- Supplied material:
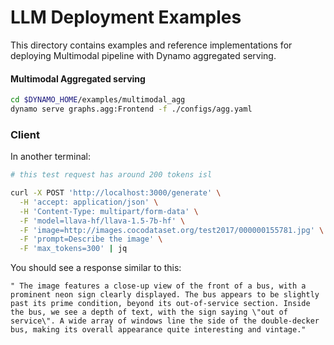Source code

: <!--
SPDX-FileCopyrightText: Copyright (c) 2025 NVIDIA CORPORATION & AFFILIATES. All rights reserved.
SPDX-License-Identifier: Apache-2.0

Licensed under the Apache License, Version 2.0 (the "License");
you may not use this file except in compliance with the License.
You may obtain a copy of the License at

http://www.apache.org/licenses/LICENSE-2.0

Unless required by applicable law or agreed to in writing, software
distributed under the License is distributed on an "AS IS" BASIS,
WITHOUT WARRANTIES OR CONDITIONS OF ANY KIND, either express or implied.
See the License for the specific language governing permissions and
limitations under the License.
-->

# LLM Deployment Examples

This directory contains examples and reference implementations for deploying Multimodal pipeline with Dynamo aggregated serving.

<!-- TODO: Add more details -->

#### Multimodal Aggregated serving
```bash
cd $DYNAMO_HOME/examples/multimodal_agg
dynamo serve graphs.agg:Frontend -f ./configs/agg.yaml
```

### Client

In another terminal:
```bash
# this test request has around 200 tokens isl

curl -X POST 'http://localhost:3000/generate' \
  -H 'accept: application/json' \
  -H 'Content-Type: multipart/form-data' \
  -F 'model=llava-hf/llava-1.5-7b-hf' \
  -F 'image=http://images.cocodataset.org/test2017/000000155781.jpg' \
  -F 'prompt=Describe the image' \
  -F 'max_tokens=300' | jq

```

You should see a response similar to this:
```
" The image features a close-up view of the front of a bus, with a prominent neon sign clearly displayed. The bus appears to be slightly past its prime condition, beyond its out-of-service section. Inside the bus, we see a depth of text, with the sign saying \"out of service\". A wide array of windows line the side of the double-decker bus, making its overall appearance quite interesting and vintage."
```
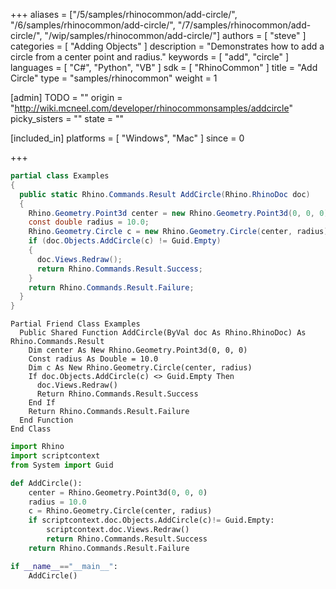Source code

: +++
aliases = ["/5/samples/rhinocommon/add-circle/", "/6/samples/rhinocommon/add-circle/", "/7/samples/rhinocommon/add-circle/", "/wip/samples/rhinocommon/add-circle/"]
authors = [ "steve" ]
categories = [ "Adding Objects" ]
description = "Demonstrates how to add a circle from a center point and radius."
keywords = [ "add", "circle" ]
languages = [ "C#", "Python", "VB" ]
sdk = [ "RhinoCommon" ]
title = "Add Circle"
type = "samples/rhinocommon"
weight = 1

[admin]
TODO = ""
origin = "http://wiki.mcneel.com/developer/rhinocommonsamples/addcircle"
picky_sisters = ""
state = ""

[included_in]
platforms = [ "Windows", "Mac" ]
since = 0

+++

<div class="codetab-content" id="cs">

```cs
partial class Examples
{
  public static Rhino.Commands.Result AddCircle(Rhino.RhinoDoc doc)
  {
    Rhino.Geometry.Point3d center = new Rhino.Geometry.Point3d(0, 0, 0);
    const double radius = 10.0;
    Rhino.Geometry.Circle c = new Rhino.Geometry.Circle(center, radius);
    if (doc.Objects.AddCircle(c) != Guid.Empty)
    {
      doc.Views.Redraw();
      return Rhino.Commands.Result.Success;
    }
    return Rhino.Commands.Result.Failure;
  }
}
```

</div>


<div class="codetab-content" id="vb">

```vbnet
Partial Friend Class Examples
  Public Shared Function AddCircle(ByVal doc As Rhino.RhinoDoc) As Rhino.Commands.Result
	Dim center As New Rhino.Geometry.Point3d(0, 0, 0)
	Const radius As Double = 10.0
	Dim c As New Rhino.Geometry.Circle(center, radius)
	If doc.Objects.AddCircle(c) <> Guid.Empty Then
	  doc.Views.Redraw()
	  Return Rhino.Commands.Result.Success
	End If
	Return Rhino.Commands.Result.Failure
  End Function
End Class
```

</div>


<div class="codetab-content" id="py">

```python
import Rhino
import scriptcontext
from System import Guid

def AddCircle():
    center = Rhino.Geometry.Point3d(0, 0, 0)
    radius = 10.0
    c = Rhino.Geometry.Circle(center, radius)
    if scriptcontext.doc.Objects.AddCircle(c)!= Guid.Empty:
        scriptcontext.doc.Views.Redraw()
        return Rhino.Commands.Result.Success
    return Rhino.Commands.Result.Failure

if __name__=="__main__":
    AddCircle()
```

</div>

- Task to carry out:
The records above must be repeated in full and exactly, but without any of the pictures.

- Exercise result:
Source code

: <!--
SPDX-FileCopyrightText: Copyright (c) 2025 NVIDIA CORPORATION & AFFILIATES. All rights reserved.
SPDX-License-Identifier: Apache-2.0

Licensed under the Apache License, Version 2.0 (the "License");
you may not use this file except in compliance with the License.
You may obtain a copy of the License at

http://www.apache.org/licenses/LICENSE-2.0

Unless required by applicable law or agreed to in writing, software
distributed under the License is distributed on an "AS IS" BASIS,
WITHOUT WARRANTIES OR CONDITIONS OF ANY KIND, either express or implied.
See the License for the specific language governing permissions and
limitations under the License.
-->

# LLM Deployment Examples

This directory contains examples and reference implementations for deploying Multimodal pipeline with Dynamo aggregated serving.

<!-- TODO: Add more details -->

#### Multimodal Aggregated serving
```bash
cd $DYNAMO_HOME/examples/multimodal_agg
dynamo serve graphs.agg:Frontend -f ./configs/agg.yaml
```

### Client

In another terminal:
```bash
# this test request has around 200 tokens isl

curl -X POST 'http://localhost:3000/generate' \
  -H 'accept: application/json' \
  -H 'Content-Type: multipart/form-data' \
  -F 'model=llava-hf/llava-1.5-7b-hf' \
  -F 'image=http://images.cocodataset.org/test2017/000000155781.jpg' \
  -F 'prompt=Describe the image' \
  -F 'max_tokens=300' | jq

```

You should see a response similar to this:
```
" The image features a close-up view of the front of a bus, with a prominent neon sign clearly displayed. The bus appears to be slightly past its prime condition, beyond its out-of-service section. Inside the bus, we see a depth of text, with the sign saying \"out of service\". A wide array of windows line the side of the double-decker bus, making its overall appearance quite interesting and vintage."
```
Source code

: +++
aliases = ["/5/samples/rhinocommon/add-circle/", "/6/samples/rhinocommon/add-circle/", "/7/samples/rhinocommon/add-circle/", "/wip/samples/rhinocommon/add-circle/"]
authors = [ "steve" ]
categories = [ "Adding Objects" ]
description = "Demonstrates how to add a circle from a center point and radius."
keywords = [ "add", "circle" ]
languages = [ "C#", "Python", "VB" ]
sdk = [ "RhinoCommon" ]
title = "Add Circle"
type = "samples/rhinocommon"
weight = 1

[admin]
TODO = ""
origin = "http://wiki.mcneel.com/developer/rhinocommonsamples/addcircle"
picky_sisters = ""
state = ""

[included_in]
platforms = [ "Windows", "Mac" ]
since = 0

+++

<div class="codetab-content" id="cs">

```cs
partial class Examples
{
  public static Rhino.Commands.Result AddCircle(Rhino.RhinoDoc doc)
  {
    Rhino.Geometry.Point3d center = new Rhino.Geometry.Point3d(0, 0, 0);
    const double radius = 10.0;
    Rhino.Geometry.Circle c = new Rhino.Geometry.Circle(center, radius);
    if (doc.Objects.AddCircle(c) != Guid.Empty)
    {
      doc.Views.Redraw();
      return Rhino.Commands.Result.Success;
    }
    return Rhino.Commands.Result.Failure;
  }
}
```

</div>


<div class="codetab-content" id="vb">

```vbnet
Partial Friend Class Examples
  Public Shared Function AddCircle(ByVal doc As Rhino.RhinoDoc) As Rhino.Commands.Result
	Dim center As New Rhino.Geometry.Point3d(0, 0, 0)
	Const radius As Double = 10.0
	Dim c As New Rhino.Geometry.Circle(center, radius)
	If doc.Objects.AddCircle(c) <> Guid.Empty Then
	  doc.Views.Redraw()
	  Return Rhino.Commands.Result.Success
	End If
	Return Rhino.Commands.Result.Failure
  End Function
End Class
```

</div>


<div class="codetab-content" id="py">

```python
import Rhino
import scriptcontext
from System import Guid

def AddCircle():
    center = Rhino.Geometry.Point3d(0, 0, 0)
    radius = 10.0
    c = Rhino.Geometry.Circle(center, radius)
    if scriptcontext.doc.Objects.AddCircle(c)!= Guid.Empty:
        scriptcontext.doc.Views.Redraw()
        return Rhino.Commands.Result.Success
    return Rhino.Commands.Result.Failure

if __name__=="__main__":
    AddCircle()
```

</div>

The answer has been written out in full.